Published Wallpaper*, August 2008 (full version)
It’s Thursday in Seattle and it’s gray. It’s been gray since Tuesday night, and it will be gray again on Friday. This particular Thursday morning, it’s gray outside but busy inside at William and Ruth True’s house. It’s a typical morning: Ruth steaming milk for her and Bill’s nine-year-old daughter Sophie, Bill checking out an emerging artist’s website, Sophie avoiding her homework. And there are the dogs, Butter and Honey. Butter’s bigger than Honey, a Greater Swiss Mountain Dog where she’s a (of course) honey-colored Labradoodle. The dogs are both excited, jumping around, up and down and over, and Honey jumps up on the sofa and knocks into Sophie, holding the cup of warm steamed milk fresh from Ruth’s gleaming espresso maker, and the milk spills.
It spills onto art.
There’s a lot of art in the True house.
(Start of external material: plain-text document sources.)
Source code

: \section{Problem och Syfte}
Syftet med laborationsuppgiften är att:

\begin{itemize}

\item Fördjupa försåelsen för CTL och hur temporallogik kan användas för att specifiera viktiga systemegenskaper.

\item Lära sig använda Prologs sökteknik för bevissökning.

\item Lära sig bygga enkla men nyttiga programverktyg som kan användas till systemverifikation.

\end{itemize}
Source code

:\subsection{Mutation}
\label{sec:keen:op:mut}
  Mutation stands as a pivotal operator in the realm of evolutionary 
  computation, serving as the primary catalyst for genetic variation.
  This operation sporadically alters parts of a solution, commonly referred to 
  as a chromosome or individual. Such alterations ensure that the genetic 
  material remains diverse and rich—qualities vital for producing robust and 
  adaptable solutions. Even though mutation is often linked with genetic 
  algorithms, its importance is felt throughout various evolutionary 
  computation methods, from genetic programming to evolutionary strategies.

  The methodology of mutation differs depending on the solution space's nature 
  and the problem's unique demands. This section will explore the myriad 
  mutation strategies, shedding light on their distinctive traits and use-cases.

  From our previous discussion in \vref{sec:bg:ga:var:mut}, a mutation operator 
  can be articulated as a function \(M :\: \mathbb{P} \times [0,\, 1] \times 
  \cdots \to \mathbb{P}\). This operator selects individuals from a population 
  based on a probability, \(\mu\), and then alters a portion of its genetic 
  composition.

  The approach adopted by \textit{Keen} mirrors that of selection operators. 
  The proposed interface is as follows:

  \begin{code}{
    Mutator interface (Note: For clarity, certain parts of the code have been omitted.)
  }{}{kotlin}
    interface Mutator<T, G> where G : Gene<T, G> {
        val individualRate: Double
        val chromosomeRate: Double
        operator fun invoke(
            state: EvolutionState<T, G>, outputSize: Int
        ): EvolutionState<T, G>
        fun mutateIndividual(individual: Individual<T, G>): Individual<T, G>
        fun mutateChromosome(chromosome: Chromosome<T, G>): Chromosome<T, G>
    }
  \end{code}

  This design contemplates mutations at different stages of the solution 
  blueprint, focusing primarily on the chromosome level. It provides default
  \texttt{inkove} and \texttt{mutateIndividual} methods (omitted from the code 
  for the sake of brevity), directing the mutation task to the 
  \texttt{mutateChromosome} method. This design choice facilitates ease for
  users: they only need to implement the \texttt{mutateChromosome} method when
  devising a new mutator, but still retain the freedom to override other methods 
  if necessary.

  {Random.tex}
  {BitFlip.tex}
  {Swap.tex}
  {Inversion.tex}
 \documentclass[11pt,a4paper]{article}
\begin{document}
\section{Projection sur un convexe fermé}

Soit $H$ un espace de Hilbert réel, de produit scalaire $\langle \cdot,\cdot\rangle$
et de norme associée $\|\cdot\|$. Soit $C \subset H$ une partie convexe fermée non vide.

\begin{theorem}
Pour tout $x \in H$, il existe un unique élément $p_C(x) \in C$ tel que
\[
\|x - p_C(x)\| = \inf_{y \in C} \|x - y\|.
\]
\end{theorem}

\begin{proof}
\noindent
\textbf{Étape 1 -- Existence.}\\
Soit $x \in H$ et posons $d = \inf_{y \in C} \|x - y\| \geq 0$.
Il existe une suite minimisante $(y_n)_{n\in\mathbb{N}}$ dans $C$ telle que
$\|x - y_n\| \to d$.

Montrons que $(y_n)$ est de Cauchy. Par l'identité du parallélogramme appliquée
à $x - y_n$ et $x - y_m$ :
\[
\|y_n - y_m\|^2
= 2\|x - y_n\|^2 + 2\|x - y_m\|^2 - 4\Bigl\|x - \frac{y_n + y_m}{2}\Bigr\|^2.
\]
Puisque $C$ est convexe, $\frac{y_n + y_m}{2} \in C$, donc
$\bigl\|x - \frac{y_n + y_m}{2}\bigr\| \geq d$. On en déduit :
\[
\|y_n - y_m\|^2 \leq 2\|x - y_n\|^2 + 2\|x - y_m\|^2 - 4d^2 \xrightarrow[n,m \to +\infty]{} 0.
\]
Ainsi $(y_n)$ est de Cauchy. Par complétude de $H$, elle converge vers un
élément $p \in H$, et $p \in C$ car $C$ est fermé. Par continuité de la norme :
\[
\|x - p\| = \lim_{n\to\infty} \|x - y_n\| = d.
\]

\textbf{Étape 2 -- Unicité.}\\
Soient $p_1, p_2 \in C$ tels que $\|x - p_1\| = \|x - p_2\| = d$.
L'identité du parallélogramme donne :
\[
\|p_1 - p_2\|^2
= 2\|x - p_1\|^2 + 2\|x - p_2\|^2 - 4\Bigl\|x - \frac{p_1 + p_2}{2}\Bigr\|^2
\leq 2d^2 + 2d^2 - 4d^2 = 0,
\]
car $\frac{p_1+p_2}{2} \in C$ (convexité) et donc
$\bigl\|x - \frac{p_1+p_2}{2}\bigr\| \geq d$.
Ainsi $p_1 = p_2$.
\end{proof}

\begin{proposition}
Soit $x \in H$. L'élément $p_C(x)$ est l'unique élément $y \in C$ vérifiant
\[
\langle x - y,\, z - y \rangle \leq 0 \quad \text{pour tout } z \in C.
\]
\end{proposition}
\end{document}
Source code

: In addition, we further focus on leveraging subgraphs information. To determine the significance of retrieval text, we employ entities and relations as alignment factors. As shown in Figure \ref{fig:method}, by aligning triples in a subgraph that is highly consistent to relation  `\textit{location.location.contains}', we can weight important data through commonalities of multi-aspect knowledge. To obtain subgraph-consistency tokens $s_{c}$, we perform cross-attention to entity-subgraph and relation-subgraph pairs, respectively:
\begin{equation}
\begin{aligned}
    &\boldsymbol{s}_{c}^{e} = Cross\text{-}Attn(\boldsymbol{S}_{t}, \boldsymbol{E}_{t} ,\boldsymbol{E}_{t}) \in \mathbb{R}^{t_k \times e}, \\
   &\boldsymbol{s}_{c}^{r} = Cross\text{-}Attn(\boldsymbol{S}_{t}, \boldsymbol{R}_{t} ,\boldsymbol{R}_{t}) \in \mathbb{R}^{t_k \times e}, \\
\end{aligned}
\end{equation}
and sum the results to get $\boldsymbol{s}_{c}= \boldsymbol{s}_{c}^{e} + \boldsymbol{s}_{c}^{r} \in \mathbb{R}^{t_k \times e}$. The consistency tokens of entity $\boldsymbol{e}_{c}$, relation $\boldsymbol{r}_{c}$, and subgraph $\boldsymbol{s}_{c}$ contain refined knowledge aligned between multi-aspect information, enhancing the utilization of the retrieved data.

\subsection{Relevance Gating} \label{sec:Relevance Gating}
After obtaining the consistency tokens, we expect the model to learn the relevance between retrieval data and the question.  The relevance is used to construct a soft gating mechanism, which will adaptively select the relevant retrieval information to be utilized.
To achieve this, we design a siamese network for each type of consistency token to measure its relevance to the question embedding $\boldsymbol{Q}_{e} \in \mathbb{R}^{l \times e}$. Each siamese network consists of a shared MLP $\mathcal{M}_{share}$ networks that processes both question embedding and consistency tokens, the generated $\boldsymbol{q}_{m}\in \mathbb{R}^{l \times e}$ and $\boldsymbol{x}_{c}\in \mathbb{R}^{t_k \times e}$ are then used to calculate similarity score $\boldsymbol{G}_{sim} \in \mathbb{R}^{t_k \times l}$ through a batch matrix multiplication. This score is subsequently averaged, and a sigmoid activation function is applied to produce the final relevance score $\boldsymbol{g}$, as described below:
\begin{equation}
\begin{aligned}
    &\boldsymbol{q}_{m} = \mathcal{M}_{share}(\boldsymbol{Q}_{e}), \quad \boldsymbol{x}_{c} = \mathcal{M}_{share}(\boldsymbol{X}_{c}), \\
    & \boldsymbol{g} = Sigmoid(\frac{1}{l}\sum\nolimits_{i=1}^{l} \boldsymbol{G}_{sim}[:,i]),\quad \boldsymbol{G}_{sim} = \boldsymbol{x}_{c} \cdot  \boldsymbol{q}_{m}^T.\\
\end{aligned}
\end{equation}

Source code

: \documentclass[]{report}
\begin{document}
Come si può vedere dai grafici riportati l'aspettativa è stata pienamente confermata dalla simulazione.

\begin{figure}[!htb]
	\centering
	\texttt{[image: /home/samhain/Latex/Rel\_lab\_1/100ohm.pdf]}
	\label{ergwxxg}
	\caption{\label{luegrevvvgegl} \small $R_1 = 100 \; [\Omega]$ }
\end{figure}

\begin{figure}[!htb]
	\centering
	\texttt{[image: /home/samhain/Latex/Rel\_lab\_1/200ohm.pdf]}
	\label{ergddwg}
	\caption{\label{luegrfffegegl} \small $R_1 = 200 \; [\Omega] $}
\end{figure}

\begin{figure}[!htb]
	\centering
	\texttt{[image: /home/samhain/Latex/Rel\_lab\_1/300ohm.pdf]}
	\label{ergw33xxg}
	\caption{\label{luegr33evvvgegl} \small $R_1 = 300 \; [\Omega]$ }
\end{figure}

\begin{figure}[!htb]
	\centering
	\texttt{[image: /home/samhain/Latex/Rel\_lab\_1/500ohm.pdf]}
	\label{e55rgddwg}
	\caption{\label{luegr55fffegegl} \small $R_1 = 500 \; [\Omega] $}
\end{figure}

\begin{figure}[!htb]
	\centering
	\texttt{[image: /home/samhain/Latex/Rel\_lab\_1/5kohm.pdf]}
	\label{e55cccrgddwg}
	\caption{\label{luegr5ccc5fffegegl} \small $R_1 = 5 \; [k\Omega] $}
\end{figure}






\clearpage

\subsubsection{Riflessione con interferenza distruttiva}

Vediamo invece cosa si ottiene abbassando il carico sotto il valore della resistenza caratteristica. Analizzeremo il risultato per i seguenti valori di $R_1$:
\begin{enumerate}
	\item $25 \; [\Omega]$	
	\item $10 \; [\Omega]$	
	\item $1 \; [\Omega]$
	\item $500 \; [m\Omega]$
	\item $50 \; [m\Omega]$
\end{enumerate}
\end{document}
There’s a sculpture of a guy crouching down under the stairs, and two photographs by Malerie Marder over the other stairs. There’s a Kiki Smith piece on the side table in the formal living room, and there’s a Brian Jungen on top of the cabinets in the informal kitchen. Even downstairs, in a desolate hallway that leads to the guest bedroom (itself a commissioned work of art), there’s a Claude Zervas and then, even right next to the laundry room, there’s another piece, The Quiet Ticking of Dreams, by New York-based sound artist Ben Rubin of the beloved Listening Post –“We tried to buy it but there was just no way,” Bill True says – project that sat in the basement of the old pre-Piano New York Times building.